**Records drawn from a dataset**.
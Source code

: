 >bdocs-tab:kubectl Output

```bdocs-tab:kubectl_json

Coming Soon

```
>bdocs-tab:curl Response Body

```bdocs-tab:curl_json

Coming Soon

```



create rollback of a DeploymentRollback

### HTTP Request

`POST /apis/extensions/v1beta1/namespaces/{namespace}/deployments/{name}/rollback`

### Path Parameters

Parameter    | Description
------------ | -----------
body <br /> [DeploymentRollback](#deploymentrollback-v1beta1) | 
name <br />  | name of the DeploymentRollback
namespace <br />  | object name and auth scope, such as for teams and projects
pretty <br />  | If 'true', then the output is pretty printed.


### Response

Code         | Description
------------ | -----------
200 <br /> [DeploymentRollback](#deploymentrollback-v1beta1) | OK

--

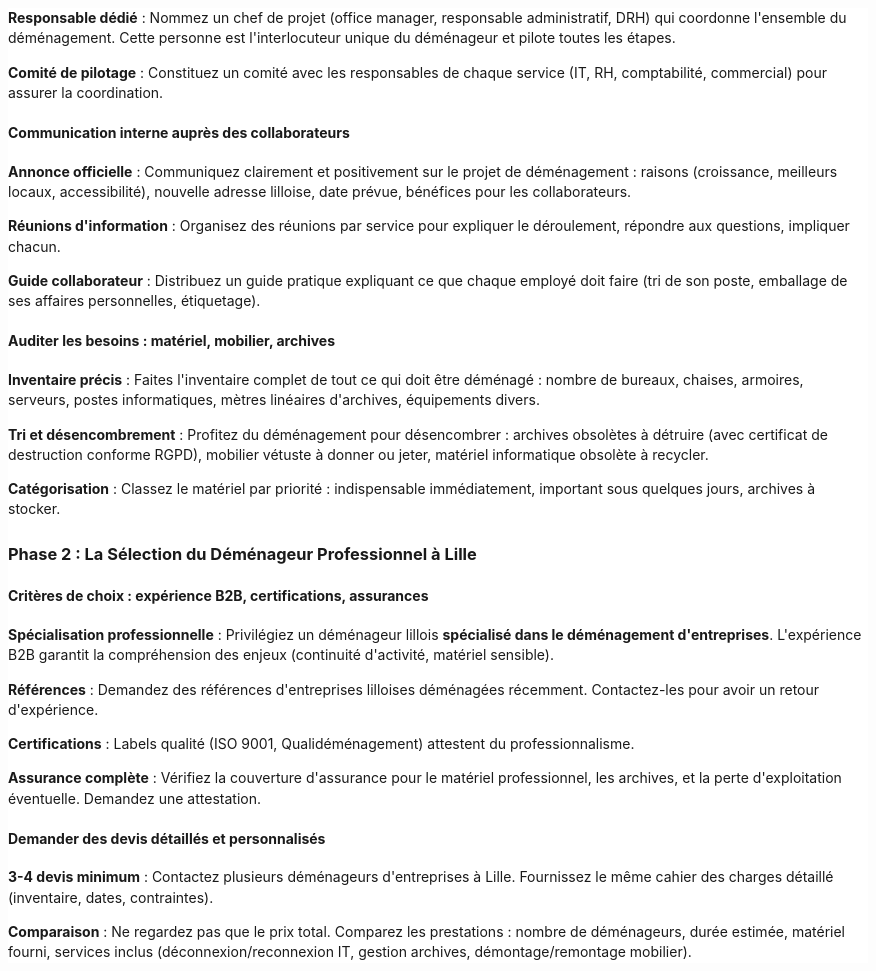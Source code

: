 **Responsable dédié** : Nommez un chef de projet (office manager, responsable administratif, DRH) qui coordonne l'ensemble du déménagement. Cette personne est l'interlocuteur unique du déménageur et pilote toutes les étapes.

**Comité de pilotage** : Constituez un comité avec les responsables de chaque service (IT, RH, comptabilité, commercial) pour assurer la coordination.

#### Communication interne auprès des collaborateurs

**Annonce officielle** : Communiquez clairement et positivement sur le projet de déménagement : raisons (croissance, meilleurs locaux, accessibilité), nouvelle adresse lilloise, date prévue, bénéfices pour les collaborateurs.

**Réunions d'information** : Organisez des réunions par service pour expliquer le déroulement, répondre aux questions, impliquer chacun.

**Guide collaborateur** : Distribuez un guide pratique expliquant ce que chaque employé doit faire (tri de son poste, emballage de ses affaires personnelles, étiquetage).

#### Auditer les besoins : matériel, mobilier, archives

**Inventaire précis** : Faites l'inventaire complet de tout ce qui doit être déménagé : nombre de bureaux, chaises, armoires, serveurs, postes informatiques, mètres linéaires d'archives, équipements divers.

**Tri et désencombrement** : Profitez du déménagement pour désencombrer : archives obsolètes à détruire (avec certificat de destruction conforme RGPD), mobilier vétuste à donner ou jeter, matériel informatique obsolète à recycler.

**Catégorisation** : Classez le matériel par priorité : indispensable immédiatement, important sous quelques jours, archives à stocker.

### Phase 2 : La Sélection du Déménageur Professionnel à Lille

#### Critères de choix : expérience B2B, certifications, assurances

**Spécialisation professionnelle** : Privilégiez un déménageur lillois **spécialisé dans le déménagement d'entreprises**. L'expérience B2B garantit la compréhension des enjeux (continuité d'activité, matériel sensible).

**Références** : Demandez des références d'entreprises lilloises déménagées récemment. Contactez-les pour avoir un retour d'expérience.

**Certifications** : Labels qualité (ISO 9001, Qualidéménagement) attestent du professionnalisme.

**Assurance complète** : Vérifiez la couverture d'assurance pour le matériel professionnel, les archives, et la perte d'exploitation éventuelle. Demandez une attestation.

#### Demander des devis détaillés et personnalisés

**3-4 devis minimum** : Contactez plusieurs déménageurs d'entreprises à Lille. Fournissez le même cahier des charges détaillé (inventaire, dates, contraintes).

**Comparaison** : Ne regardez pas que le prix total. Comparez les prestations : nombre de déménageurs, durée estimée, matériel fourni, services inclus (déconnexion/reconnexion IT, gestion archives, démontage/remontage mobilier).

**Problem to work on**. Among the lines of the data, find every one that holds "projet" and copy it.

**Answer box**.
: **Responsable dédié** : Nommez un chef de projet (office manager, responsable administratif, DRH) qui coordonne l'ensemble du déménagement. Cette personne est l'interlocuteur unique du déménageur et pilote toutes les étapes.
**Annonce officielle** : Communiquez clairement et positivement sur le projet de déménagement : raisons (croissance, meilleurs locaux, accessibilité), nouvelle adresse lilloise, date prévue, bénéfices pour les collaborateurs.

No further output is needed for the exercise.